* **Information provided**
****************************************

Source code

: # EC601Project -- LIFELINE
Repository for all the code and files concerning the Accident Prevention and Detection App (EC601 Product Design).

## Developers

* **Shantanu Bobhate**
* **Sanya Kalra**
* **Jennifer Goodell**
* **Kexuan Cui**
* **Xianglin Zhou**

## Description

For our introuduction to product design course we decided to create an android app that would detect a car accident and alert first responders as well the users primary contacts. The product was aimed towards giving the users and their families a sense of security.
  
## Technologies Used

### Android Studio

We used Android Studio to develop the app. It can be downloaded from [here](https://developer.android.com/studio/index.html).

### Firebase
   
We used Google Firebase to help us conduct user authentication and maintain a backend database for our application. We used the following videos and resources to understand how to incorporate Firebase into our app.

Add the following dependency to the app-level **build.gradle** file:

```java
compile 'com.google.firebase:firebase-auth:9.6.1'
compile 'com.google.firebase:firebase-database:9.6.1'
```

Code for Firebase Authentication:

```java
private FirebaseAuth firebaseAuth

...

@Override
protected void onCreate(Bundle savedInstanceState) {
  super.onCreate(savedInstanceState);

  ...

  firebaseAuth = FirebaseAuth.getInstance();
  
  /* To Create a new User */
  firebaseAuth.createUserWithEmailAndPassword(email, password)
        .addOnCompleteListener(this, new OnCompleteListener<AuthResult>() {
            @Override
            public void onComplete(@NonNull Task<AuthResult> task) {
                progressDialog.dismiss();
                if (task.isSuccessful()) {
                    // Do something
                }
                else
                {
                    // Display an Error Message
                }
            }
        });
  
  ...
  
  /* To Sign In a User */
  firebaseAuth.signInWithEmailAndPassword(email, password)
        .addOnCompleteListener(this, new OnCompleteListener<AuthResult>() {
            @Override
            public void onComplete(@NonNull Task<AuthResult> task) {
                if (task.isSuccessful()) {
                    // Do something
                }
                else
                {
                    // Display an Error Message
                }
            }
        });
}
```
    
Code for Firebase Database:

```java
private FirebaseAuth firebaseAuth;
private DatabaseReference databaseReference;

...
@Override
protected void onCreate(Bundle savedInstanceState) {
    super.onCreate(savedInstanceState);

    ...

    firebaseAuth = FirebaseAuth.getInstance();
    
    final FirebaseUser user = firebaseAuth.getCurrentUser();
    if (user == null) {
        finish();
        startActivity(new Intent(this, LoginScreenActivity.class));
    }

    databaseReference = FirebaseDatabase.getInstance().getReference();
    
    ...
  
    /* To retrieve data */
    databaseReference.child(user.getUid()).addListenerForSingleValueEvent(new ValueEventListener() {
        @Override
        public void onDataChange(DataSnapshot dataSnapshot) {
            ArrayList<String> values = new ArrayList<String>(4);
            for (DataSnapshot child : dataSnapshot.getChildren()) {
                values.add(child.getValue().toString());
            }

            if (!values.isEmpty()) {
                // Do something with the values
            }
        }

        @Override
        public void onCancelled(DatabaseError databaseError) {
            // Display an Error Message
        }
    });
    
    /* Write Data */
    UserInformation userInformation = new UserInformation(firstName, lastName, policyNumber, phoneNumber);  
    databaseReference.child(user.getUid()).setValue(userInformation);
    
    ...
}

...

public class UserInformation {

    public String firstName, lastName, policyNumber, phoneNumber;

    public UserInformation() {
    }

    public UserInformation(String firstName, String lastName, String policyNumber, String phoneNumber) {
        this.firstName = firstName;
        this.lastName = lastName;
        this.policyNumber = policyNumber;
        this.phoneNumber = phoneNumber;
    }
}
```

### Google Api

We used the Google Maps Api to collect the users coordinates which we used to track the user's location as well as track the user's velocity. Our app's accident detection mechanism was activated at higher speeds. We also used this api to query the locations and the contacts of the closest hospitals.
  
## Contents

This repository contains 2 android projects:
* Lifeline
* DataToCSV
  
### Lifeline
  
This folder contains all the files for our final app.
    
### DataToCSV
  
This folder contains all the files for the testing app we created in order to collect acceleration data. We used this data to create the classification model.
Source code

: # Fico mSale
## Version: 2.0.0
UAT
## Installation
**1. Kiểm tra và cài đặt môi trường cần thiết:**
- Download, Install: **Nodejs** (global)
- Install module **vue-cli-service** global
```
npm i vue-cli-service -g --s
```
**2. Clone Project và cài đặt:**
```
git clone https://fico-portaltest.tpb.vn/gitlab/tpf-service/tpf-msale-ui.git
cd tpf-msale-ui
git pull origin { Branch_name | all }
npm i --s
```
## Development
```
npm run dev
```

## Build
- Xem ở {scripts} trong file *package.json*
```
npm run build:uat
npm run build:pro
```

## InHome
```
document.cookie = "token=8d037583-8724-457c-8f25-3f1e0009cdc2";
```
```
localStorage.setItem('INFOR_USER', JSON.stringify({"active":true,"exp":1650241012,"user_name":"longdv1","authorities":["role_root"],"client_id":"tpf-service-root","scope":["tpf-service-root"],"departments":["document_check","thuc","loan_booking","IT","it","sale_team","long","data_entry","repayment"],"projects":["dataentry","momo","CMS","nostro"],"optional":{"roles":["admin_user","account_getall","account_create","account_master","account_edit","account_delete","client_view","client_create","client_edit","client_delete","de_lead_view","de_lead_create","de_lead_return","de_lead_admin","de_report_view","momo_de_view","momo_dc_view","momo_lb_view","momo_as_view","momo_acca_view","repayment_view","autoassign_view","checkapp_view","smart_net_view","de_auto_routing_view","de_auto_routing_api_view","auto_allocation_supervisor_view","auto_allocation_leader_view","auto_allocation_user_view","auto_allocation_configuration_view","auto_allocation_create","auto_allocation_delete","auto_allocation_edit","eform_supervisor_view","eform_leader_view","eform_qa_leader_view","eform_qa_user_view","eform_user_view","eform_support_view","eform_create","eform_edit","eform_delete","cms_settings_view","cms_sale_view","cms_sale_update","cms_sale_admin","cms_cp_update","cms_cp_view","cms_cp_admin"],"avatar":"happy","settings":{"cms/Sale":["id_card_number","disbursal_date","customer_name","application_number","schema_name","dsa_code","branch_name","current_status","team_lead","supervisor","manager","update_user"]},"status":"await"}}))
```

****************************************

* **What you should do**
Reproduce the data in full, exactly as presented.

* **Answer to this exercise**
Source code

: # EC601Project -- LIFELINE
Repository for all the code and files concerning the Accident Prevention and Detection App (EC601 Product Design).

## Developers

* **Shantanu Bobhate**
* **Sanya Kalra**
* **Jennifer Goodell**
* **Kexuan Cui**
* **Xianglin Zhou**

## Description

For our introuduction to product design course we decided to create an android app that would detect a car accident and alert first responders as well the users primary contacts. The product was aimed towards giving the users and their families a sense of security.
  
## Technologies Used

### Android Studio

We used Android Studio to develop the app. It can be downloaded from [here](https://developer.android.com/studio/index.html).

### Firebase
   
We used Google Firebase to help us conduct user authentication and maintain a backend database for our application. We used the following videos and resources to understand how to incorporate Firebase into our app.

Add the following dependency to the app-level **build.gradle** file:

```java
compile 'com.google.firebase:firebase-auth:9.6.1'
compile 'com.google.firebase:firebase-database:9.6.1'
```

Code for Firebase Authentication:

```java
private FirebaseAuth firebaseAuth

...

@Override
protected void onCreate(Bundle savedInstanceState) {
  super.onCreate(savedInstanceState);

  ...

  firebaseAuth = FirebaseAuth.getInstance();
  
  /* To Create a new User */
  firebaseAuth.createUserWithEmailAndPassword(email, password)
        .addOnCompleteListener(this, new OnCompleteListener<AuthResult>() {
            @Override
            public void onComplete(@NonNull Task<AuthResult> task) {
                progressDialog.dismiss();
                if (task.isSuccessful()) {
                    // Do something
                }
                else
                {
                    // Display an Error Message
                }
            }
        });
  
  ...
  
  /* To Sign In a User */
  firebaseAuth.signInWithEmailAndPassword(email, password)
        .addOnCompleteListener(this, new OnCompleteListener<AuthResult>() {
            @Override
            public void onComplete(@NonNull Task<AuthResult> task) {
                if (task.isSuccessful()) {
                    // Do something
                }
                else
                {
                    // Display an Error Message
                }
            }
        });
}
```
    
Code for Firebase Database:

```java
private FirebaseAuth firebaseAuth;
private DatabaseReference databaseReference;

...
@Override
protected void onCreate(Bundle savedInstanceState) {
    super.onCreate(savedInstanceState);

    ...

    firebaseAuth = FirebaseAuth.getInstance();
    
    final FirebaseUser user = firebaseAuth.getCurrentUser();
    if (user == null) {
        finish();
        startActivity(new Intent(this, LoginScreenActivity.class));
    }

    databaseReference = FirebaseDatabase.getInstance().getReference();
    
    ...
  
    /* To retrieve data */
    databaseReference.child(user.getUid()).addListenerForSingleValueEvent(new ValueEventListener() {
        @Override
        public void onDataChange(DataSnapshot dataSnapshot) {
            ArrayList<String> values = new ArrayList<String>(4);
            for (DataSnapshot child : dataSnapshot.getChildren()) {
                values.add(child.getValue().toString());
            }

            if (!values.isEmpty()) {
                // Do something with the values
            }
        }

        @Override
        public void onCancelled(DatabaseError databaseError) {
            // Display an Error Message
        }
    });
    
    /* Write Data */
    UserInformation userInformation = new UserInformation(firstName, lastName, policyNumber, phoneNumber);  
    databaseReference.child(user.getUid()).setValue(userInformation);
    
    ...
}

...

public class UserInformation {

    public String firstName, lastName, policyNumber, phoneNumber;

    public UserInformation() {
    }

    public UserInformation(String firstName, String lastName, String policyNumber, String phoneNumber) {
        this.firstName = firstName;
        this.lastName = lastName;
        this.policyNumber = policyNumber;
        this.phoneNumber = phoneNumber;
    }
}
```

### Google Api

We used the Google Maps Api to collect the users coordinates which we used to track the user's location as well as track the user's velocity. Our app's accident detection mechanism was activated at higher speeds. We also used this api to query the locations and the contacts of the closest hospitals.
  
## Contents

This repository contains 2 android projects:
* Lifeline
* DataToCSV
  
### Lifeline
  
This folder contains all the files for our final app.
    
### DataToCSV
  
This folder contains all the files for the testing app we created in order to collect acceleration data. We used this data to create the classification model.
Source code

: # Fico mSale
## Version: 2.0.0
UAT
## Installation
**1. Kiểm tra và cài đặt môi trường cần thiết:**
- Download, Install: **Nodejs** (global)
- Install module **vue-cli-service** global
```
npm i vue-cli-service -g --s
```
**2. Clone Project và cài đặt:**
```
git clone https://fico-portaltest.tpb.vn/gitlab/tpf-service/tpf-msale-ui.git
cd tpf-msale-ui
git pull origin { Branch_name | all }
npm i --s
```
## Development
```
npm run dev
```

## Build
- Xem ở {scripts} trong file *package.json*
```
npm run build:uat
npm run build:pro
```

## InHome
```
document.cookie = "token=8d037583-8724-457c-8f25-3f1e0009cdc2";
```
```
localStorage.setItem('INFOR_USER', JSON.stringify({"active":true,"exp":1650241012,"user_name":"longdv1","authorities":["role_root"],"client_id":"tpf-service-root","scope":["tpf-service-root"],"departments":["document_check","thuc","loan_booking","IT","it","sale_team","long","data_entry","repayment"],"projects":["dataentry","momo","CMS","nostro"],"optional":{"roles":["admin_user","account_getall","account_create","account_master","account_edit","account_delete","client_view","client_create","client_edit","client_delete","de_lead_view","de_lead_create","de_lead_return","de_lead_admin","de_report_view","momo_de_view","momo_dc_view","momo_lb_view","momo_as_view","momo_acca_view","repayment_view","autoassign_view","checkapp_view","smart_net_view","de_auto_routing_view","de_auto_routing_api_view","auto_allocation_supervisor_view","auto_allocation_leader_view","auto_allocation_user_view","auto_allocation_configuration_view","auto_allocation_create","auto_allocation_delete","auto_allocation_edit","eform_supervisor_view","eform_leader_view","eform_qa_leader_view","eform_qa_user_view","eform_user_view","eform_support_view","eform_create","eform_edit","eform_delete","cms_settings_view","cms_sale_view","cms_sale_update","cms_sale_admin","cms_cp_update","cms_cp_view","cms_cp_admin"],"avatar":"happy","settings":{"cms/Sale":["id_card_number","disbursal_date","customer_name","application_number","schema_name","dsa_code","branch_name","current_status","team_lead","supervisor","manager","update_user"]},"status":"await"}}))
```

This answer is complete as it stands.